Un pan de son passé s’est écroulé avec la disparition de Tardieu qui croyait aux peintres. Un autre pan, de son avenir, s’est flétri avec la nomination de Jonchère.
Ne nous y trompons pas, c’est un homme meurtri qui peint ici. Prescient, il sait que le futur ne saurait être radieux quand le passé s’annihile. Il semble s’effacer devant l’Histoire comme si le sens de celle-ci, revendiqué ou subi, ne lui convenait plus :
Sa signature en lettres romanisées et la date sont bien visibles en bas à droite de l’œuvre même si la graphie semble moins ferme.
Son cachet (« Hong Nam », « Hong »: grand/ large, « Nam »: Sud) en bas à gauche est noyé dans le chapeau conique et masqué en partie (seul cas identifié dans toute l’œuvre) par le pan postérieur de l’homme.
En haut à droite la signature en chinois (à nouveau « Hong Nam ») semble presque subie.
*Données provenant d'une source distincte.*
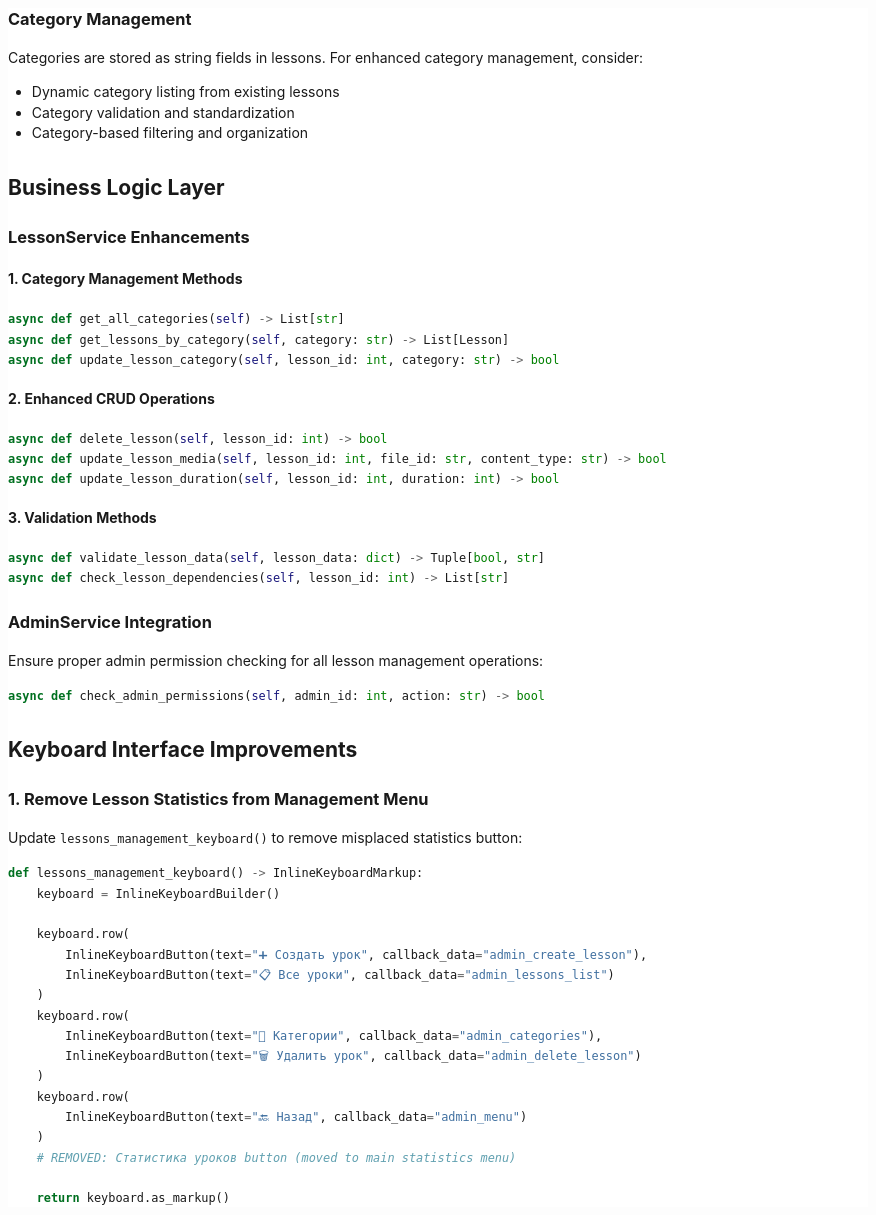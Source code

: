 ### Category Management
Categories are stored as string fields in lessons. For enhanced category management, consider:
- Dynamic category listing from existing lessons
- Category validation and standardization
- Category-based filtering and organization

## Business Logic Layer

### LessonService Enhancements

#### 1. Category Management Methods
```python
async def get_all_categories(self) -> List[str]
async def get_lessons_by_category(self, category: str) -> List[Lesson]
async def update_lesson_category(self, lesson_id: int, category: str) -> bool
```

#### 2. Enhanced CRUD Operations
```python
async def delete_lesson(self, lesson_id: int) -> bool
async def update_lesson_media(self, lesson_id: int, file_id: str, content_type: str) -> bool
async def update_lesson_duration(self, lesson_id: int, duration: int) -> bool
```

#### 3. Validation Methods
```python
async def validate_lesson_data(self, lesson_data: dict) -> Tuple[bool, str]
async def check_lesson_dependencies(self, lesson_id: int) -> List[str]
```

### AdminService Integration
Ensure proper admin permission checking for all lesson management operations:
```python
async def check_admin_permissions(self, admin_id: int, action: str) -> bool
```

## Keyboard Interface Improvements

### 1. Remove Lesson Statistics from Management Menu
Update `lessons_management_keyboard()` to remove misplaced statistics button:

```python
def lessons_management_keyboard() -> InlineKeyboardMarkup:
    keyboard = InlineKeyboardBuilder()
    
    keyboard.row(
        InlineKeyboardButton(text="➕ Создать урок", callback_data="admin_create_lesson"),
        InlineKeyboardButton(text="📋 Все уроки", callback_data="admin_lessons_list")
    )
    keyboard.row(
        InlineKeyboardButton(text="📁 Категории", callback_data="admin_categories"),
        InlineKeyboardButton(text="🗑️ Удалить урок", callback_data="admin_delete_lesson")
    )
    keyboard.row(
        InlineKeyboardButton(text="🔙 Назад", callback_data="admin_menu")
    )
    # REMOVED: Статистика уроков button (moved to main statistics menu)
    
    return keyboard.as_markup()
```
Il modifie ses tons chromatiques habituels ; le clair-obscur revendiqué des œuvres précédentes est moins foncé et mâtiné d’ une coloration discrète (le bleuté qui tombe du chapeau conique de la femme à la tête penchée vers l’avant). Le procédé avait déjà été utilisé – mais très rarement – dans certaines œuvres précédentes dont « La Jeune Fille au Perroquet »,1933 avant Nguyen Phan Chanh revienne à ses camaïeux de brun et marron caractéristiques.
En cette année 1937, Le Pho et Mai Thu participent à l’Exposition Universelle de Paris. Ils y ont rejoint Vu Cao Dam, installé là depuis 1931. Nguyen Phan Chanh, lui, est resté au pays.
Jusqu’à sa mort, à Hanoi le 22 novembre 1984, sa peinture ne fera que décliner.
Lui, l’artiste originellement génial, ne fera que subir. Comme ce groupe cérémonieux, il marchera.
Avancer encore et toujours, telle est la quête de l’artiste. Mais, dorénavant, à partir de 1937, son pas restera celui d’un homme déçu.